Les champs nourrissent la résistance
L’autre moteur se cache dans les campagnes. Les molécules qui soignent les patients, les azolés, sont aussi déversées par tonnes sur les cultures pour protéger blé, pommes de terre et fleurs des moisissures. Un champignon des sols, Aspergillus fumigatus, y forge des résistances avant même d’avoir croisé un malade.
Le mécanisme rappelle celui des antibiotiques dans l’élevage : à force d’exposer les microbes au produit, on sélectionne ceux qui y survivent. Quand un patient inhale ensuite ces spores, le traitement de référence peut se révéler inutile dès le premier jour.
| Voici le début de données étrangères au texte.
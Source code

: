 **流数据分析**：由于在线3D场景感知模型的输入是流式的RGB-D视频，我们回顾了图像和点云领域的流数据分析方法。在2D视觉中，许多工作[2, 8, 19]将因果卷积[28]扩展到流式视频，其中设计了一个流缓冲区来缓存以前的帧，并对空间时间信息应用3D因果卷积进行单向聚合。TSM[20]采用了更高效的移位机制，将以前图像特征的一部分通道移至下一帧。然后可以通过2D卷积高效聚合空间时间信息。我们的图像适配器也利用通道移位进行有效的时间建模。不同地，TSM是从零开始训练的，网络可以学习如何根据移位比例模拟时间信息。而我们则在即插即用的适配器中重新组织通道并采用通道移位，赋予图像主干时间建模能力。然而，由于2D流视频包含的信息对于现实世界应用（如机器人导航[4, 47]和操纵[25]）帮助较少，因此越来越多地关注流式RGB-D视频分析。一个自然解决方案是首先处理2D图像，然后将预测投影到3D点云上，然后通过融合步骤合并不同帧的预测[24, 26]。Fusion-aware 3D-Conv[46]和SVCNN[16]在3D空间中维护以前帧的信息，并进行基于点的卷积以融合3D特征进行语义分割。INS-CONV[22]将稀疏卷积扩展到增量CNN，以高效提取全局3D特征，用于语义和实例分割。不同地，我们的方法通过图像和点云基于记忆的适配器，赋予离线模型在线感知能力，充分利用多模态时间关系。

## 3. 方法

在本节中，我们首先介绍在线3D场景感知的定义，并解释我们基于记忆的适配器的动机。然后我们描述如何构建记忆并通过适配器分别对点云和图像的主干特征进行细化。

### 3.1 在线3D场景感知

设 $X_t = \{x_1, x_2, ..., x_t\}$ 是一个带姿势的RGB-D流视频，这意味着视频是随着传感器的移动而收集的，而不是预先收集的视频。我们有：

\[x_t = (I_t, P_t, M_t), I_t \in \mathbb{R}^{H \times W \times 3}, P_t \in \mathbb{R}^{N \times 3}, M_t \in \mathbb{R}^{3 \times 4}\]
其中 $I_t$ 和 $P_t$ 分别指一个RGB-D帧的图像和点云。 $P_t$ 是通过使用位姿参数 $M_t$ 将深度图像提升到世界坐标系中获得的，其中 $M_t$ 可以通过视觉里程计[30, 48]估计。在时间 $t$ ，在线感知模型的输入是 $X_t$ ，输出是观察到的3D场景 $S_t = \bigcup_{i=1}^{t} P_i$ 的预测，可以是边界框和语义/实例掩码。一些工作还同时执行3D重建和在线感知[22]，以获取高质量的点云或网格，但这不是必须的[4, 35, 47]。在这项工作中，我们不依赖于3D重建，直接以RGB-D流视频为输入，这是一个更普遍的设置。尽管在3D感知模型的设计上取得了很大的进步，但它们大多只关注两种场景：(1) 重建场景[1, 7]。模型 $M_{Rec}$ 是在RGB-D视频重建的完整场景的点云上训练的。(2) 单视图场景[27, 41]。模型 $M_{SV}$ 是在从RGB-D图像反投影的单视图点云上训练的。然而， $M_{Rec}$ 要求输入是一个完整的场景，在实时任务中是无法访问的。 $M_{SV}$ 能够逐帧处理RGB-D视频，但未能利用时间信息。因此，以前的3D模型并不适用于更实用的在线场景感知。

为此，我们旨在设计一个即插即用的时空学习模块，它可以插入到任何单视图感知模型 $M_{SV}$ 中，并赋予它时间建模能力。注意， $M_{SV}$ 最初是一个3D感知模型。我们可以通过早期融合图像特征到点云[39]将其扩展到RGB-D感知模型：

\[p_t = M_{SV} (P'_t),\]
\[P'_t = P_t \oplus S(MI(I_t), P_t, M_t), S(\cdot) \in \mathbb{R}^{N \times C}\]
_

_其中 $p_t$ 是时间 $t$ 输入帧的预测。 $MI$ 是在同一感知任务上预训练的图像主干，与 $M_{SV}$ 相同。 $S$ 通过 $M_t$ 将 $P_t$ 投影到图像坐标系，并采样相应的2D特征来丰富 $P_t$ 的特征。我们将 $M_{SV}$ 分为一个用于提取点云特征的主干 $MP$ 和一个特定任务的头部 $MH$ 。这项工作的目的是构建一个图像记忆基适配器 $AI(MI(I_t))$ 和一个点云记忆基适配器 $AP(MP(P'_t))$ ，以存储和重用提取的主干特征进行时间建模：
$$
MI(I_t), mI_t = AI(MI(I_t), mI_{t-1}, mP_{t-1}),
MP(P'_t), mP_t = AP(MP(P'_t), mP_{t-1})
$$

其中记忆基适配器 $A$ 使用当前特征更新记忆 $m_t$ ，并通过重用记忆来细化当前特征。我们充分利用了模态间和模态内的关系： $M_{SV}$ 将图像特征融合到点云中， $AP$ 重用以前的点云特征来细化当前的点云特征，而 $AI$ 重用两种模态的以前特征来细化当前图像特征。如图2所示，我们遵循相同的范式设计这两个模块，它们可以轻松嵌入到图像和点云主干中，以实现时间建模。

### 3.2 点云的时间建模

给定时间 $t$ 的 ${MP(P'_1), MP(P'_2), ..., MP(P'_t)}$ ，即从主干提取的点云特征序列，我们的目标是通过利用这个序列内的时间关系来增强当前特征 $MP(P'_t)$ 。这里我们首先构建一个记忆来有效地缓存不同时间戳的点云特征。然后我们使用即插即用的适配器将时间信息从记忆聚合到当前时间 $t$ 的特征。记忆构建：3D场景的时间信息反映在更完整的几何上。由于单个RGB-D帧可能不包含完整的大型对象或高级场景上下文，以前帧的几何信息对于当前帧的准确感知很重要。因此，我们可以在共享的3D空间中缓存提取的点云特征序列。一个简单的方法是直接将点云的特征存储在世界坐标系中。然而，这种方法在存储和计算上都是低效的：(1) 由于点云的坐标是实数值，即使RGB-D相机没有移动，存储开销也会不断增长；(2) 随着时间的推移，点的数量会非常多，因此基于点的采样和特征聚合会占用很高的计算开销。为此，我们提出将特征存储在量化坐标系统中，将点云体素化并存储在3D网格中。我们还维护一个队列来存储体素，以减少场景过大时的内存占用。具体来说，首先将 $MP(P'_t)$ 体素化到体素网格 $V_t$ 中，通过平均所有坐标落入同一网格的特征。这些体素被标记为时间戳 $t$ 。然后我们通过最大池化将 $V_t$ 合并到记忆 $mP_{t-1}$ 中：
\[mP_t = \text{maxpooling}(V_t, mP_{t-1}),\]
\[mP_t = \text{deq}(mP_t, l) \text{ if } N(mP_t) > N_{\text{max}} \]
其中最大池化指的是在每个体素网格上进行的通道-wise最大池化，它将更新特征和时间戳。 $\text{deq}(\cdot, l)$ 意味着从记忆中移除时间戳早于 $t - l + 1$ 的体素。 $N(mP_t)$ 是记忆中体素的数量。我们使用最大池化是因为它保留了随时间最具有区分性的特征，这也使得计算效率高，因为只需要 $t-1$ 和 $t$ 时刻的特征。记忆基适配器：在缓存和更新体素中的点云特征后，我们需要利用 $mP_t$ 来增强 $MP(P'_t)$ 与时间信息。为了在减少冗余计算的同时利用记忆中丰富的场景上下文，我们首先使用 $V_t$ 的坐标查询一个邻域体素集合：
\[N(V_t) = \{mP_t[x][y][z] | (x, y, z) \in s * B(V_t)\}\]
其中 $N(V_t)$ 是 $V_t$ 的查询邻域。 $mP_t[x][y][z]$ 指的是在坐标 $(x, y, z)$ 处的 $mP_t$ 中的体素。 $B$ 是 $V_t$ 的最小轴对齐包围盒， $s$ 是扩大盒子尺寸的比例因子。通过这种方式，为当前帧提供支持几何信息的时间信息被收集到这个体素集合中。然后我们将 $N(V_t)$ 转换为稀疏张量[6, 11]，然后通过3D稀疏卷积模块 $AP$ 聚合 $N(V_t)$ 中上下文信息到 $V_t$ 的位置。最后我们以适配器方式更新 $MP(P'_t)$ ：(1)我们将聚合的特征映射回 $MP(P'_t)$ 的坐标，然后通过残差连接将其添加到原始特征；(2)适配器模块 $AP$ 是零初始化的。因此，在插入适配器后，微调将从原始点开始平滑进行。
Les spécialistes plaident pour une approche dite « One Health », qui surveille d’un même œil la santé humaine, animale et celle des cultures, au lieu de traiter chaque front dans son coin.
Une menace longtemps passée sous les radars
Les autorités sanitaires commencent à bouger. En 2022, l’Organisation mondiale de la santé a publié sa première liste des champignons les plus dangereux pour l’homme, façon de classer les pathogènes prioritaires, de Candida auris à l’Aspergillus, et de réclamer des financements et de la recherche. Des experts demandent aujourd’hui d’inscrire la résistance aux antifongiques dans la mise à jour 2026 du plan mondial contre la résistance aux antimicrobiens.
La fiction s’est emparée de cette peur, avec des séries où un champignon prend le contrôle de l’humanité. La réalité est plus discrète, et sans doute plus sérieuse : pas de contamination de masse, mais des malades qui meurent faute de traitement qui fonctionne encore.
Le combat reste feutré, en partie parce que les hôpitaux touchés communiquent peu, de peur d’effrayer leurs patients. L’enjeu, lui, est concret : sans nouveaux médicaments ni surveillance renforcée, des infections encore rares pourraient devenir banales dans les services les plus fragiles. La prochaine révision du plan mondial, attendue cette année, dira si les champignons sont enfin traités comme la menace que les chercheurs décrivent.